The tradeoffs are real, but also might be negligible for some. RAM tops out at 8GB with no upgrade path, there’s no Thunderbolt, no MagSafe, and the keyboard isn’t backlit. The trackpad is a mechanical clicker rather than Apple’s typical haptic feedback unit. This is actually more interesting than it sounds given that it reportedly clicks uniformly across the entire surface, something most Windows competitors still struggle to pull off. Lastly, the laptop comes with either 256GB and 512GB hard drives, but only the latter gets Apple’s Touch ID.

Hues That Talkin’?
Design-wise, the Neo is doing something the MacBook lineup hasn’t in a while. Four color options are available, in Blush, Indigo, Silver, and Citrus, with color-matched keyboards as well. It draws a clear line back to the iBook G3 era and echoes the current iMac palette. The aluminum enclosure weighs in at 2.7lbs and measures 0.50 inches thick, fractionally chunkier than the Air but otherwise comparable. There’s no notch on the display, either, just a clean full bezel at 13″ with a 2408×1506 resolution and 500 nits of brightness. Battery life is rated at 16 hours, which trails the Air but is still more than enough for a full work day.

Spec Sheet
Model: MacBook Neo
Display: 13-inch Liquid Retina, 2408×1506, 500 nits
Processor: Apple A18 Pro (6-core CPU, 5-core GPU, 16-core Neural Engine)

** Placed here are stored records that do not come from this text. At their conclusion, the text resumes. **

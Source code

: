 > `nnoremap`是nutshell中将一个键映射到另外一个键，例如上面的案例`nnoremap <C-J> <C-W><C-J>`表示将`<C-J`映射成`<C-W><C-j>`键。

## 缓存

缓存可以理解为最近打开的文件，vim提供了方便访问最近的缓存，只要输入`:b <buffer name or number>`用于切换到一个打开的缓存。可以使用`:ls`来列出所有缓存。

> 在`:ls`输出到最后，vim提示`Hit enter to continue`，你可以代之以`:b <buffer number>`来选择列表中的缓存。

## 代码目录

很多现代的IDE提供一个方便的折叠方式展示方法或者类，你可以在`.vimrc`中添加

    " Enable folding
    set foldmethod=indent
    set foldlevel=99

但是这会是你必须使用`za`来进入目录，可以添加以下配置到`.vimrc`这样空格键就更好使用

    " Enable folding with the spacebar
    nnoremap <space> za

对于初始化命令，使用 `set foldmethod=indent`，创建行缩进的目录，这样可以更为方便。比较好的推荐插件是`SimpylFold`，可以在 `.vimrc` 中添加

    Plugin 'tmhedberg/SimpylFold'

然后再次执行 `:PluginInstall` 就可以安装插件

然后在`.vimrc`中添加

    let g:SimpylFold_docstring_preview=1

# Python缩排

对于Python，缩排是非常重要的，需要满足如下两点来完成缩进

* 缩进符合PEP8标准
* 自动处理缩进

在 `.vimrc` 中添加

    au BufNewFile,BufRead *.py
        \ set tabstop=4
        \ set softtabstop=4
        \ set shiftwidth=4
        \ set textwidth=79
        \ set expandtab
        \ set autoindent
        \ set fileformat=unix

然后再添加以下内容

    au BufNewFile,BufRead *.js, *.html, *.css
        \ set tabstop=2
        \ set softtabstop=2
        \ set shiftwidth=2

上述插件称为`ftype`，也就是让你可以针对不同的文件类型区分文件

RAM: 8GB unified memory (non-upgradeable)
Storage: 256GB or 512GB
Battery: Up to 16 hours
Camera: 1080p FaceTime HD
Connectivity: Wi-Fi 6E, Bluetooth 6, 2x USB-C (USB 3 + USB 2), headphone jack
Weight: 2.7 lbs
OS: macOS Tahoe
Colors: Blush, Indigo, Silver, Citrus
Pricing & Availability
The MacBook Neo is available to pre-order now starting at $599 for the 256GB model, or $699 for 512GB storage with Touch ID included. Education pricing drops those figures to $499 and $599, respectively. Units start shipping March 11 through Apple’s website and retail stores in 30 countries.
Recap
Apple MacBook Neo Laptop
Apple just dropped the MacBook Neo, a $599 laptop that finally makes Mac ownership accessible to pretty much everyone. It runs on the A18 Pro chip from the iPhone 16 Pro, comes in four colors, and hits stores March 11.